Opinion
No. 4-616 / 04-0413.
September 29, 2004.
Appeal from the Iowa District Court for Black Hawk County, James Bauch, Judge.
Petitioner appeals from the district court order adjusting the child support provision of her dissolution decree. REVERSED AND REMANDED WITH DIRECTIONS.
Michael Lanigan, Waterloo, for appellant.
Donald Esser of Finley, Teas Esser, Mason City, for appellee.
Considered by Huitink, P.J., and Hecht and Eisenhauer, JJ.
Mary Zelinskas appeals from the district court order concerning the child support provision of the decree dissolving her marriage to Michael Zelinskas. She contends the court erred in ordering child support payments as part of a college fund. We review this equity case de novo. Iowa R. App. P. 6.4.
Michael and Mary have two children, Kara and Erin. Kara reached the age of majority on May 28, 2002 and is attending college. Erin is fifteen years old. The parties' marriage was dissolved in 1989. In 1998, the child support provisions of the decree were modified. The court ordered a monthly child support obligation and required Michael to pay "additional child support" annually in a lump sum. The additional child support was ordered so Michael's support obligation could be calculated to include his base salary as well as a substantial annual performance bonus.
On October 9, 2003, Mary asked for a hearing regarding the additional child support payments because the parties were unable to agree on the 2002 amount. That year, Michael earned a net income of $94,033.00, or $7836.10 per month. A hearing was held in December 2003. The court heard the arguments of counsel, but took no testimony. Mary argued Michael's additional child support should include a percentage of Michael's income in excess of $6,000 per month, the top amount included in the child support guidelines. Michael argued the child support amount based on an income of $6000 per month was adequate, but requested that any assessment made to his income above that amount be paid directly to the child or placed in a college fund.
In its January 8, 2004 order, the district court determined child support based on a monthly income of $6000 was adequate. However, the court concluded fairness required Michael pay fifteen percent of his income in excess of the child support guidelines into a college fund. Following a motion to enlarge or amend filed by Mary, the district court specified the college fund applied to Erin, and that if Erin did not attend college the funds would be released to her.
Mary argues the district court abused its discretion by (1) modifying the college support provisions of the dissolution decree without a petition for modification being filed, (2) ordering child support payments to be placed in a college fund for a fifteen-year old child, and (3) concluding the child support obligation was sufficient.
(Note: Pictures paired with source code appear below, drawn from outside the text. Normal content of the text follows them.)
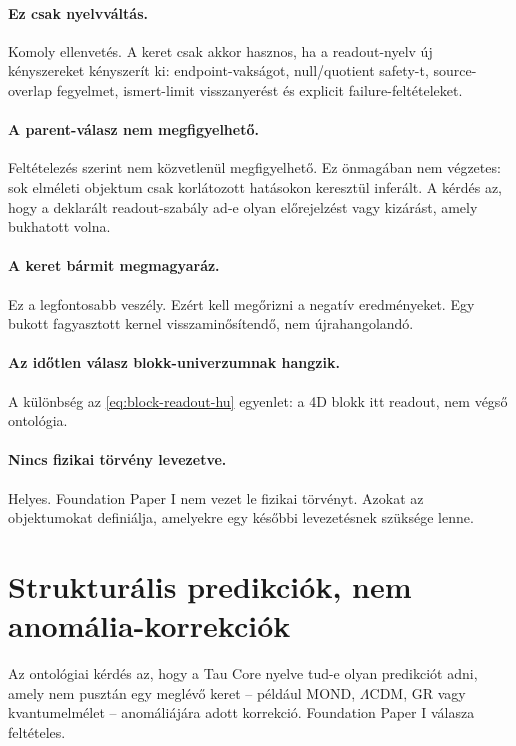 \documentclass[12pt]{article}
\begin{document}
\paragraph{Ez csak nyelvváltás.}
Komoly ellenvetés.  A keret csak akkor hasznos, ha a readout-nyelv új
kényszereket kényszerít ki: endpoint-vakságot, null/quotient safety-t,
source-overlap fegyelmet, ismert-limit visszanyerést és explicit
failure-feltételeket.

\paragraph{A parent-válasz nem megfigyelhető.}
Feltételezés szerint nem közvetlenül megfigyelhető.  Ez önmagában nem végzetes:
sok elméleti objektum csak korlátozott hatásokon keresztül inferált.  A kérdés
az, hogy a deklarált readout-szabály ad-e olyan előrejelzést vagy kizárást,
amely bukhatott volna.

\paragraph{A keret bármit megmagyaráz.}
Ez a legfontosabb veszély.  Ezért kell megőrizni a negatív eredményeket.  Egy
bukott fagyasztott kernel visszaminősítendő, nem újrahangolandó.

\paragraph{Az időtlen válasz blokk-univerzumnak hangzik.}
A különbség az \eqref{eq:block-readout-hu} egyenlet: a 4D blokk itt readout,
nem végső ontológia.

\paragraph{Nincs fizikai törvény levezetve.}
Helyes.  Foundation Paper I nem vezet le fizikai törvényt.  Azokat az
objektumokat definiálja, amelyekre egy későbbi levezetésnek szüksége lenne.

\section{Strukturális predikciók, nem anomália-korrekciók}

Az ontológiai kérdés az, hogy a Tau Core nyelve tud-e olyan predikciót adni,
amely nem pusztán egy meglévő keret -- például MOND, \(\Lambda\)CDM, GR vagy
kvantumelmélet -- anomáliájára adott korrekció.  Foundation Paper I válasza
feltételes.
\end{document}
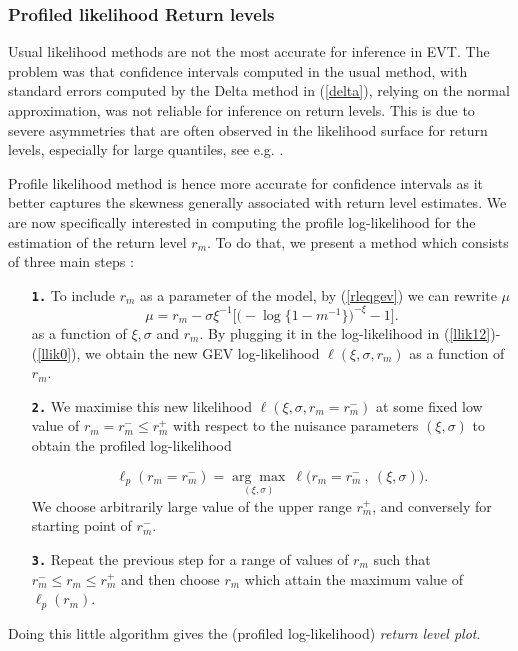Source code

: \subsubsection*{Profiled likelihood Return levels}

Usual likelihood methods are not the most accurate for inference in EVT. The problem was that confidence intervals computed in the usual method, with standard 
errors computed by the Delta method in (\ref{delta}), relying on the normal approximation, was not reliable for inference on return levels.
 This is due to severe asymmetries that are often observed in the likelihood surface for return levels, especially for large quantiles, see e.g. \cite{bolivar_profile_2010}.

Profile likelihood method is hence more accurate for confidence intervals as it better captures the skewness generally associated with return level estimates.
 We are now specifically interested in computing the profile log-likelihood for the estimation of the return level $r_m$. To do that, we present a method which consists of three main steps :

\begin{enumerate}[label=\textbf{\arabic*})]
	
	\item[\textbf{\texttt{1.}}]  To include $r_m$ as a parameter of the model, by (\ref{rleqgev}) we can rewrite $\mu$ 
	\begin{equation*}
	\mu= r_m-\sigma\xi^{-1}\Big[\Big(-\log\{1-m^{-1}\}\Big)^{-\xi}-1\Big].
	\end{equation*}
	as a function of $\xi,\sigma$ and $r_m$.	By plugging it in the log-likelihood in (\ref{llik12})-(\ref{llik0}), we obtain the new GEV log-likelihood $\ell(\xi,\sigma,r_m)$ as a function of $r_m$.
	
	\item[\textbf{\texttt{2.}}]   We maximise this new likelihood $\ell (\xi,\sigma,r_m=r^{-}_{m})$ at some fixed low value of $r_m=r^{-}_{m}\leq r^{+}_{m}$ with respect to the nuisance parameters $(\xi,\sigma)$ to obtain the profiled log-likelihood
	
	\begin{equation*}
	\ell_p(r_m=r^{-}_{m})=\underset{(\xi,\sigma)}{\mathrm{\arg\max}}\ \ell \Big(r_m=r^{-}_{m}\ ,\ (\xi,\sigma)\Big).
	\end{equation*} 
	We choose arbitrarily large value of the upper range $r^{+}_m$, and conversely for starting point of $r^{-}_m$.
	
	\item[\textbf{\texttt{3.}}]  Repeat the previous step for a range of values of $r_m$ such that $r^{-}_{m}\leq r_m\leq r^{+}_{m}$ and then choose $r_m$ which attain the maximum value of $\ell_p(r_m)$.
\end{enumerate}
Doing this little algorithm gives the (profiled log-likelihood) \emph{return level plot}.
We first conclude the district court erred in requiring fifteen percent of Michael's net income in excess of the child support guidelines be paid into a college fund for Erin. First, Mary filed an application for hearing regarding child support payments. College support is not child support. In re Marriage of Hoksbergen, 587 N.W.2d 490, 492 (Iowa Ct.App. 1998). Second, the court must determine good cause exists for ordering a postsecondary education subsidy. In re Marriage of Murphy, 592 N.W.2d 681, 684 (Iowa 1999). In doing so, the court must consider: (1) the financial condition of the parent, (2) the ability of the child to handle college work, (3) the child's age, and (4) whether the child is self-sustaining. In re Marriage of Mayfield, 477 N.W.2d 859, 861 (Iowa Ct.App. 1991). The court did not do so, and Erin is too young for these determinations to be made. Finally, the provision that the college fund would be paid directly to Erin if she did not attend college exceeds the court's authority. See Murphy, 592 N.W.2d at 684. Accordingly, we reverse the portion of the court's order relating to the college fund.
We then consider Mary's argument the child support obligation is insufficient. The child support guidelines provide that, when the noncustodial parent's net monthly income is $6001 or more, the amount awarded in child support rests within the sound discretion of the district court. See Iowa Ct. R. 9.12. In no event, however, may the award be less than the guidelines amount for a noncustodial parent with a net monthly income of $6000. See Iowa Ct. R. 9.12. When a noncustodial parent is in the discretionary range of the guidelines, the statutory factors in Iowa Code sections 598.21(4) and 598.21(8) (2003) may be considered in determining the appropriate amount of child support. See In re Marriage of Maher, 596 N.W.2d 561, 565 (Iowa 1999).
We find the record before us inadequate to determine on de novo review whether the child support amount calculated on the $6000 monthly income figure is adequate or should be exceeded. No testimony was received and the only evidence offered was the child support guidelines worksheets, a letter written by Michael's attorney, and a summary of expenses for Kara in 2002 and 2003. We remand to the district court for calculation of the child support amount, with consideration given to the factors enumerated in sections 598.21(4) and (8).